- [The data]
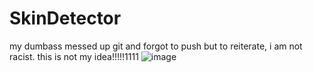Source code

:# SkinDetector
my dumbass messed up git and forgot to push but to reiterate, i am not racist. this is not my idea!!!!!1111
![image](https://github.com/poopyhed444/SkinDetector/assets/85253873/63845f1c-b264-4607-bc80-1daf87103a24)

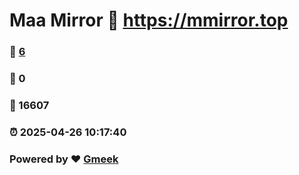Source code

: # Maa Mirror :link: https://mmirror.top 
### :page_facing_up: [6](https://mmirror.top/tag.html) 
### :speech_balloon: 0 
### :hibiscus: 16607 
### :alarm_clock: 2025-04-26 10:17:40 
### Powered by :heart: [Gmeek](https://github.com/Meekdai/Gmeek)
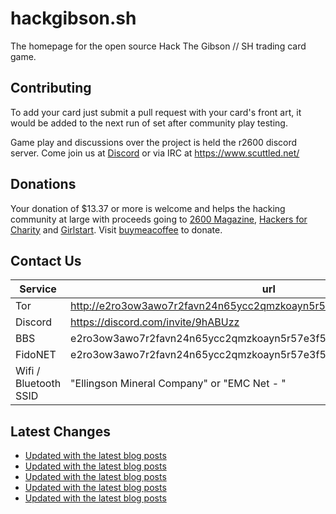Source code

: # hackgibson.sh
The homepage for the open source Hack The Gibson // SH trading card game.


## Contributing

To add your card just submit a pull request with your card's front art, it would be added to the next run of set after community play testing.

Game play and discussions over the project is held the r2600 discord server. Come join us at [Discord](https://discord.com/invite/9hABUzz) or via IRC at https://www.scuttled.net/


## Donations

Your donation of $13.37 or more is welcome and helps the hacking community at large with proceeds going to [2600 Magazine](https://2600.com/), [Hackers for Charity](https://hackersforcharity.org) and [Girlstart](https://girlstart.org).  Visit [buymeacoffee](https://www.buymeacoffee.com/hackgibson.sh) to donate.


## Contact Us

Service | url
-|-
Tor | http://e2ro3ow3awo7r2favn24n65ycc2qmzkoayn5r57e3f56nvjwdcgg32ad.onion
Discord | https://discord.com/invite/9hABUzz
BBS | e2ro3ow3awo7r2favn24n65ycc2qmzkoayn5r57e3f56nvjwdcgg32ad.onion:23
FidoNET | e2ro3ow3awo7r2favn24n65ycc2qmzkoayn5r57e3f56nvjwdcgg32ad.onion:24554
Wifi / Bluetooth SSID | "Ellingson Mineral Company" or "EMC Net - <fidonet address>"

## Latest Changes
<!-- BLOG-POST-LIST:START -->
- [Updated with the latest blog posts](https://github.com/DFW2600/hackgibson.sh/commit/95675341168d0994b1d0a7538aea8da2ad4db245)
- [Updated with the latest blog posts](https://github.com/DFW2600/hackgibson.sh/commit/627bcf8ad00e2dc59cec2d6da666b0bd6625c5b3)
- [Updated with the latest blog posts](https://github.com/DFW2600/hackgibson.sh/commit/76ccd613b7fb9477c44eaf2ba36845583f350d1f)
- [Updated with the latest blog posts](https://github.com/DFW2600/hackgibson.sh/commit/c0470e1864875d9e6477f667596129269dd45b2e)
- [Updated with the latest blog posts](https://github.com/DFW2600/hackgibson.sh/commit/e1e3a8705e747ac8f0ac2edd9d8181c71eed9267)
<!-- BLOG-POST-LIST:END -->
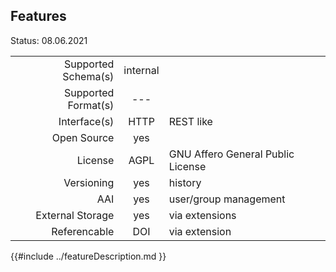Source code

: ## Features

Status: 08.06.2021

|                     |            |          |
| -------------------:| :--------: | :------- |
| Supported Schema(s) | internal   |          |
| Supported Format(s) | ---        |          |
| Interface(s)        | HTTP       | REST like|
| Open Source         | yes        |          |
| License             | AGPL       | GNU Affero General Public License |
| Versioning          | yes        | history  |
| AAI                 | yes        | user/group management |
| External Storage    | yes        | via extensions        |
| Referencable        | DOI        | via extension         |


{{#include ../featureDescription.md }}

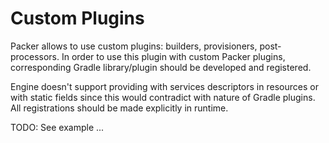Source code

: Custom Plugins
==============

Packer allows to use custom plugins: builders, provisioners,
post-processors.
In order to use this plugin with custom Packer plugins,
corresponding Gradle library/plugin should be developed and registered.

Engine doesn't support providing with services descriptors in resources
or with static fields since this would contradict with nature
of Gradle plugins.
All registrations should be made explicitly in runtime.

TODO: See example ...
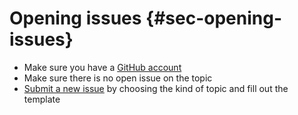 # Opening issues {#sec-opening-issues}

* Make sure you have a [GitHub account](https://github.com/signup/free)
* Make sure there is no open issue on the topic
* [Submit a new issue](https://github.com/nervosys/Botnix/issues/new/choose) by choosing the kind of topic and fill out the template

<!-- In the future this section could also include more detailed information on the issue templates -->
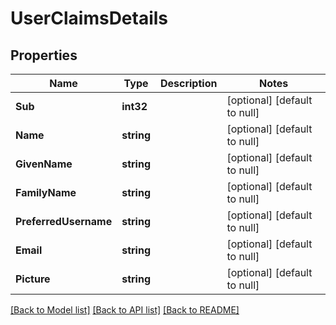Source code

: # UserClaimsDetails

## Properties
Name | Type | Description | Notes
------------ | ------------- | ------------- | -------------
**Sub** | **int32** |  | [optional] [default to null]
**Name** | **string** |  | [optional] [default to null]
**GivenName** | **string** |  | [optional] [default to null]
**FamilyName** | **string** |  | [optional] [default to null]
**PreferredUsername** | **string** |  | [optional] [default to null]
**Email** | **string** |  | [optional] [default to null]
**Picture** | **string** |  | [optional] [default to null]

[[Back to Model list]](../README.md#documentation-for-models) [[Back to API list]](../README.md#documentation-for-api-endpoints) [[Back to README]](../README.md)

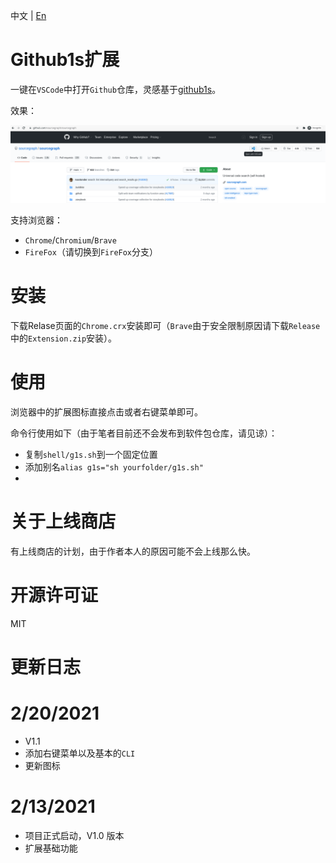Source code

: 中文 | [En](https://github.com/2293736867/Github1sExtension/blob/main/README_en.md)

# Github1s扩展

一键在`VSCode`中打开`Github`仓库，灵感基于[github1s](https://github.com/conwnet/github1s)。

效果：

![](./image/image.png)

支持浏览器：

- `Chrome`/`Chromium`/`Brave`
- `FireFox`（请切换到`FireFox`分支）

# 安装

下载Relase页面的`Chrome.crx`安装即可（`Brave`由于安全限制原因请下载`Release`中的`Extension.zip`安装）。

# 使用

浏览器中的扩展图标直接点击或者右键菜单即可。

命令行使用如下（由于笔者目前还不会发布到软件包仓库，请见谅）：

- 复制`shell/g1s.sh`到一个固定位置
- 添加别名`alias g1s="sh yourfolder/g1s.sh"`
- 

# 关于上线商店

有上线商店的计划，由于作者本人的原因可能不会上线那么快。

# 开源许可证

MIT

# 更新日志

# 2/20/2021

- V1.1
- 添加右键菜单以及基本的`CLI`
- 更新图标

# 2/13/2021

- 项目正式启动，V1.0 版本
- 扩展基础功能
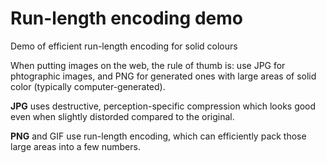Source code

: # Run-length encoding demo
Demo of efficient run-length encoding for solid colours

When putting images on the web, the rule of thumb is: use JPG for phtographic images, and PNG for generated ones with large areas of solid color (typically computer-generated).

**JPG** uses destructive, perception-specific compression which looks good even when slightly distorded compared to the original.

**PNG** and GIF use run-length encoding, which can efficiently pack those large areas into a few numbers.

- [Assignment] Scan the material above line by line and report how many lines contain the word "card", nothing further.

- [Reply to the task] 2